# Confused with a spherical coordinate system surface element

I can not understand how a particular surface element is derived in spherical coordinates.

The equation expressing the surface element vector is given as

$$r_s = (\sqrt{R^2-z_s^2} \cos \phi,\sqrt{R^2-z_s^2}\sin \phi, z_s)$$

And then the differential surface element is given as

$$dr_s = R d\phi dz_s$$

The center of the sphere is the origin and its radius is $$R$$. The z axis coordinate of the surface element is $$z_s$$.

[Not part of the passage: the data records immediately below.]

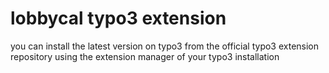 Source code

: # lobbycal typo3 extension

you can install the latest version on typo3 from the official typo3 extension repository using the extension manager of your typo3 installation   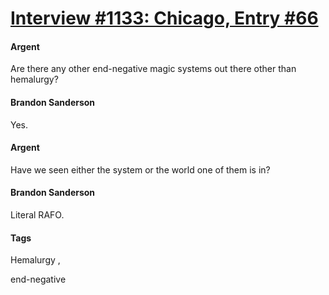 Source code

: # [Interview #1133: Chicago, Entry #66](https://www.theoryland.com/intvmain.php?i=1133#66)

#### Argent

Are there any other end-negative magic systems out there other than hemalurgy?

#### Brandon Sanderson

Yes.

#### Argent

Have we seen either the system or the world one of them is in?

#### Brandon Sanderson

Literal RAFO.

#### Tags

Hemalurgy
,

end-negative

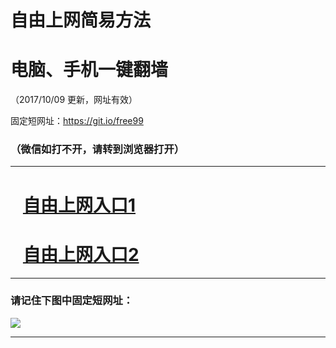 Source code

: ﻿# 自由上网简易方法

# 电脑、手机一键翻墙

（2017/10/09 更新，网址有效）

固定短网址：https://git.io/free99

### （微信如打不开，请转到浏览器打开）


***





# &nbsp;&nbsp; <a href="http://ft1722910173.fwq-tz-1001.info/fwqtz01.html?t=10090012769 " target="_blank">自由上网入口1</a>
# &nbsp;&nbsp; <a href="http://ft2216213613.fwq-tz-1002.info/fwqtz02.html?t=100900117833 " target="_blank">自由上网入口2</a>
***

### 请记住下图中固定短网址：

<img src="https://s3-us-west-2.amazonaws.com/fwq-1001/yjfq-20170905okok.png" /> 


***


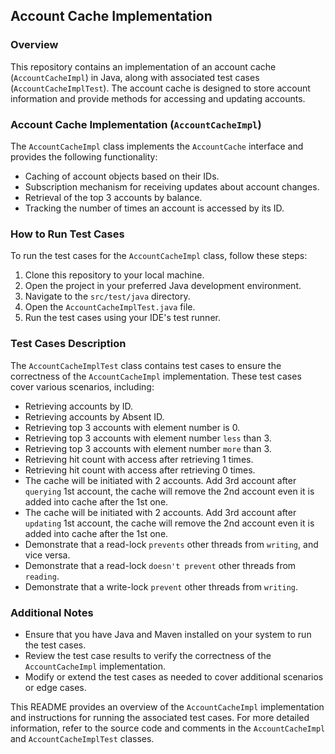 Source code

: ## Account Cache Implementation

### Overview
This repository contains an implementation of an account cache (`AccountCacheImpl`) in Java, along with associated test cases (`AccountCacheImplTest`). The account cache is designed to store account information and provide methods for accessing and updating accounts.

### Account Cache Implementation (`AccountCacheImpl`)
The `AccountCacheImpl` class implements the `AccountCache` interface and provides the following functionality:
- Caching of account objects based on their IDs.
- Subscription mechanism for receiving updates about account changes.
- Retrieval of the top 3 accounts by balance.
- Tracking the number of times an account is accessed by its ID.

### How to Run Test Cases
To run the test cases for the `AccountCacheImpl` class, follow these steps:

1. Clone this repository to your local machine.
2. Open the project in your preferred Java development environment.
3. Navigate to the `src/test/java` directory.
4. Open the `AccountCacheImplTest.java` file.
5. Run the test cases using your IDE's test runner.

### Test Cases Description
The `AccountCacheImplTest` class contains test cases to ensure the correctness of the `AccountCacheImpl` implementation. These test cases cover various scenarios, including:
- Retrieving accounts by ID.
- Retrieving accounts by Absent ID.
- Retrieving top 3 accounts with element number is 0.
- Retrieving top 3 accounts with element number `less` than 3.
- Retrieving top 3 accounts with element number `more` than 3.
- Retrieving hit count with access after retrieving 1 times.
- Retrieving hit count with access after retrieving 0 times.
- The cache will be initiated with 2 accounts. Add 3rd account after `querying` 1st account, the cache will remove the 2nd account even it is added into cache after the 1st one.
- The cache will be initiated with 2 accounts. Add 3rd account after `updating` 1st account, the cache will remove the 2nd account even it is added into cache after the 1st one.
- Demonstrate that a read-lock `prevents` other threads from `writing`, and vice versa.
- Demonstrate that a read-lock `doesn't prevent` other threads from `reading`.
- Demonstrate that a write-lock `prevent` other threads from `writing`.

### Additional Notes
- Ensure that you have Java and Maven installed on your system to run the test cases.
- Review the test case results to verify the correctness of the `AccountCacheImpl` implementation.
- Modify or extend the test cases as needed to cover additional scenarios or edge cases.

This README provides an overview of the `AccountCacheImpl` implementation and instructions for running the associated test cases. For more detailed information, refer to the source code and comments in the `AccountCacheImpl` and `AccountCacheImplTest` classes. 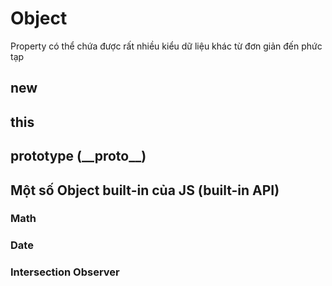 # Object

Property có thể chứa được rất nhiều kiểu dữ liệu khác từ đơn giản đến phức tạp

## new

## this

## prototype (\_\_proto\_\_)

## Một số Object built-in của JS (built-in API)

### Math

### Date

### Intersection Observer
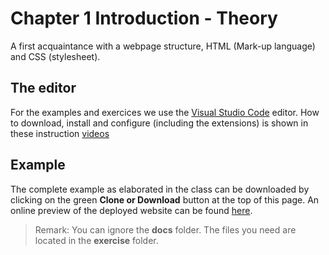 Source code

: # Chapter 1 Introduction - Theory
A first acquaintance with a webpage structure, HTML (Mark-up language) and CSS (stylesheet).

## The editor
For the examples and exercices we use the [Visual Studio Code](https://code.visualstudio.com/Download) editor. How to download, install and configure (including the extensions) is shown in these instruction [videos](https://www.youtube.com/playlist?list=PLgKzo3JzWykNDcpJ8XX73w7WTQ_iiB_nD)

## Example
The complete example as elaborated in the class can be downloaded by clicking on the green **Clone or Download** button at the top of this page. An online preview of the deployed website can be found [here](https://webapplicaties1.github.io/01thIntroduction/).
> Remark: You can ignore the **docs** folder. The files you need are located in the **exercise** folder.
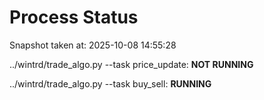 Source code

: # Process Status

Snapshot taken at: 2025-10-08 14:55:28

../wintrd/trade_algo.py --task price_update: **NOT RUNNING**

../wintrd/trade_algo.py --task buy_sell: **RUNNING**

I can not find a reference on the web that shows this particular surface element. I figured out that it is the formula for an 'infinitesimal' spherical zone of height $$dz_s$$ if $$d\phi$$ can be integrated out by symmetry to yield $$2\pi$$, (that is a spherical zone area = $$2\pi Rh$$ where here $$h=dz_s$$).

So in an integral where there is symmetry around the z axis, this differential surface area can be used to integrate a function over a sphere by summing up infinitesimal spherical zones over the z axis.

My question is: How is this surface element derived?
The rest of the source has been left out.